In a rare response denouncing Iran’s plan, a Shiite Houthi official slammed the general’s comments, urging the Islamic Republic to familiarize itself with the history of failed attempts to occupy Yemen.

“Not one inch of Yemen’s land or waters will be forfeited to any foreign party… whether a friend or an enemy,” said Saleh al-Samad, political council chief for the Houthi rebels, in a statement on Facebook, notes Reuters.

Iran has denied accusations by the United States and Sunni Saudi Arabia that it is providing military assistance to the Houthis in Yemen.

A U.S.-backed coalition, led by Iran’s regional rival Saudi Arabia, has been fighting the Shiite rebels in Yemen since March 2015 in an effort to restore the internationally backed Yemeni President Abdrabbuh Mansur Hadi.

The Iranian general’s comments are likely to intensify concerns among Saudi Arabia and its allies.

In a letter to the United Nations General Assembly earlier this month, 11 Arab nations in the Middle East and North Africa accused Iran of sponsoring terrorism by “funding and arming militias that destabilize our region,” echoing an official U.S. position.

Iran is “constantly interfering in the internal affairs of Arab nations, sparking tension and instability in the region,” argued the 11 countries, specifically citing the Islamic Republic’s activities in Yemen and Syria, according to the Associated Press (AP).

The Arab nations accuse the Islamic Republic of providing support to the Shiite Houthi rebels in Yemen and the regime of dictator Bashar al-Assad in Syria.

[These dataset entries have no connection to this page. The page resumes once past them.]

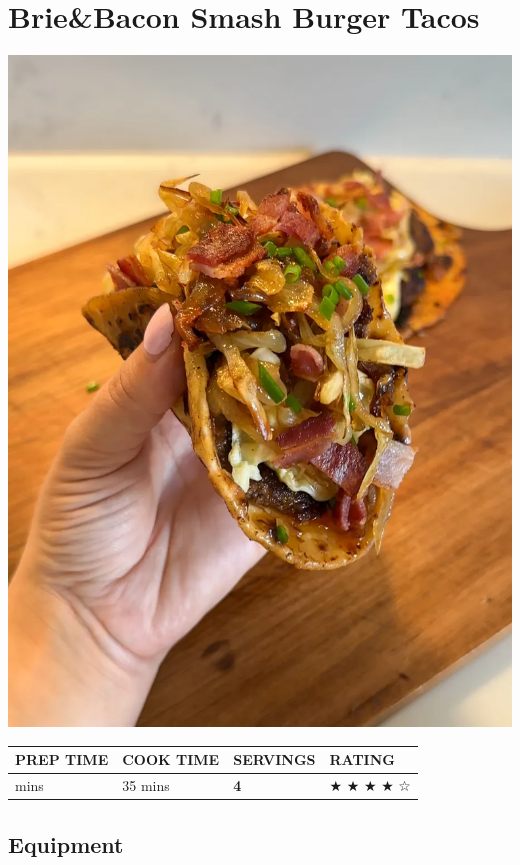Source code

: \documentclass[
]{book}
\begin{document}
\section*{Brie\&Bacon Smash Burger
Tacos}\label{briebacon-smash-burger-tacos}

\includegraphics{bbsb.jpg}

\begin{longtable}[]{@{}llll@{}}
\toprule\noalign{}
\textbf{PREP TIME} & \textbf{COOK TIME} & \textbf{SERVINGS} &
\textbf{RATING} \\
\midrule\noalign{}
\endhead
\bottomrule\noalign{}
\endlastfoot
10 mins & 35 mins & \textbf{4} & ★ ★ ★ ★ ☆ \\
\end{longtable}

\subsection*{Equipment}\label{equipment-5}
\end{document}
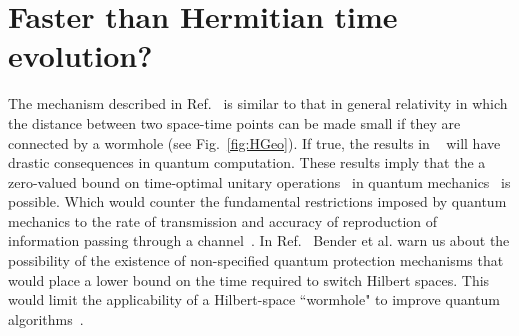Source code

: \documentclass[12pt, a4paper]{report}
\begin{document}
\section{Faster than Hermitian time evolution?}\label{faster}
The mechanism described in Ref.~\cite{Bender_2007} is similar to that in general relativity in which the distance between two space-time points can be made small if they are connected by a wormhole (see Fig.~\ref{fig:HGeo}). If true, the results in ~\cite{Bender_2007} will have drastic consequences in quantum computation. These results imply that the a zero-valued bound on time-optimal unitary operations~\cite{OptimalControl} in quantum mechanics~\cite{Brachistochrone_Mostafazadeh} is possible. Which would counter the fundamental restrictions imposed by quantum mechanics to the rate of transmission and accuracy of reproduction of information passing through a channel~\cite{StatStructure}. In Ref.~\cite{Bender_2007} Bender et al. warn us about the possibility of the existence of non-specified quantum protection mechanisms that would place a lower bound on the time required to switch Hilbert spaces. This would limit the applicability of a Hilbert-space ``wormhole" to improve quantum algorithms~\cite{Bender_2007}. 
\end{document}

Both Iran and Syria are officially listed as state-sponsors of terrorism by the U.S. government.

Iran has deployed thousands of members of its narco-terrorist proxy Hezbollah, based in Lebanon, and Islamic Revolutionary Guard Corps (IRGC) along with Shiite fighters from Afghanistan and Iran.

Russia and Iran have kept Assad afloat as the dictator’s primary benefactors.

The recent declarations by the Iranian general come as dangerous confrontations between the Iranian navy and its American counterpart in the Persian Gulf are on the rise.

Iran appears intent on expanding the reach of its navy.

Last week, Rear Adm. Habibollah Sayyari, commander of the Iranian Navy, boasted that the Islamic Republic’s 44th flotilla of warships had entered the Atlantic ocean for the first time.

The Iranian commander argued that the fleet’s mission is to protect Iranian vessels and oil tankers against pirates.

Iran contends that its military presence in international waters is in line with international efforts against piracy.

Since March, claims Rear Adm. Sayyari, the Iranian navy has traveled to India, Pakistan, Oman, Tanzania, Azerbaijan, and South Africa and plans to go to Russia, Kazakhstan, Turkmenistan, in addition to countries that border the Indian Ocean and are located in Southeast Asia.